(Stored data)

________________________

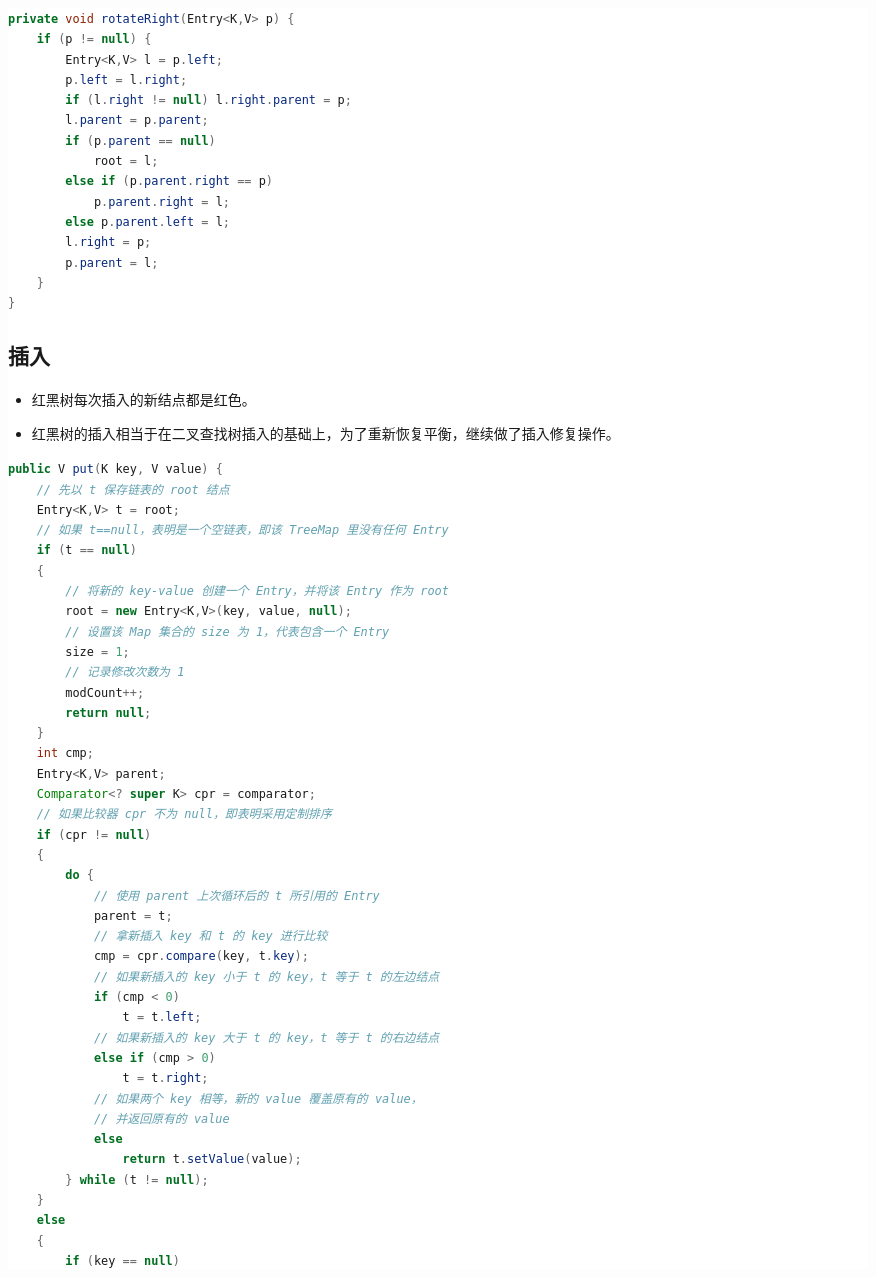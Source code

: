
 ```java
private void rotateRight(Entry<K,V> p) {
    if (p != null) {
        Entry<K,V> l = p.left;
        p.left = l.right;
        if (l.right != null) l.right.parent = p;
        l.parent = p.parent;
        if (p.parent == null)
            root = l;
        else if (p.parent.right == p)
            p.parent.right = l;
        else p.parent.left = l;
        l.right = p;
        p.parent = l;
    }
}
```

## 插入

- 红黑树每次插入的新结点都是红色。

- 红黑树的插入相当于在二叉查找树插入的基础上，为了重新恢复平衡，继续做了插入修复操作。

```java
public V put(K key, V value) { 
    // 先以 t 保存链表的 root 结点
    Entry<K,V> t = root; 
    // 如果 t==null，表明是一个空链表，即该 TreeMap 里没有任何 Entry 
    if (t == null) 
    { 
        // 将新的 key-value 创建一个 Entry，并将该 Entry 作为 root 
        root = new Entry<K,V>(key, value, null); 
        // 设置该 Map 集合的 size 为 1，代表包含一个 Entry 
        size = 1; 
        // 记录修改次数为 1 
        modCount++; 
        return null; 
    } 
    int cmp; 
    Entry<K,V> parent; 
    Comparator<? super K> cpr = comparator; 
    // 如果比较器 cpr 不为 null，即表明采用定制排序
    if (cpr != null) 
    { 
        do { 
            // 使用 parent 上次循环后的 t 所引用的 Entry 
            parent = t; 
            // 拿新插入 key 和 t 的 key 进行比较
            cmp = cpr.compare(key, t.key); 
            // 如果新插入的 key 小于 t 的 key，t 等于 t 的左边结点
            if (cmp < 0) 
                t = t.left; 
            // 如果新插入的 key 大于 t 的 key，t 等于 t 的右边结点
            else if (cmp > 0) 
                t = t.right; 
            // 如果两个 key 相等，新的 value 覆盖原有的 value，
            // 并返回原有的 value 
            else 
                return t.setValue(value); 
        } while (t != null); 
    } 
    else 
    { 
        if (key == null) 
```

________________________

(DESCRIPTION OF THE TASK)
The answer must be every line of the records that contains the word "left".

(YOUR SOLUTION)
        Entry<K,V> l = p.left;
        p.left = l.right;
        else p.parent.left = l;
                t = t.left; 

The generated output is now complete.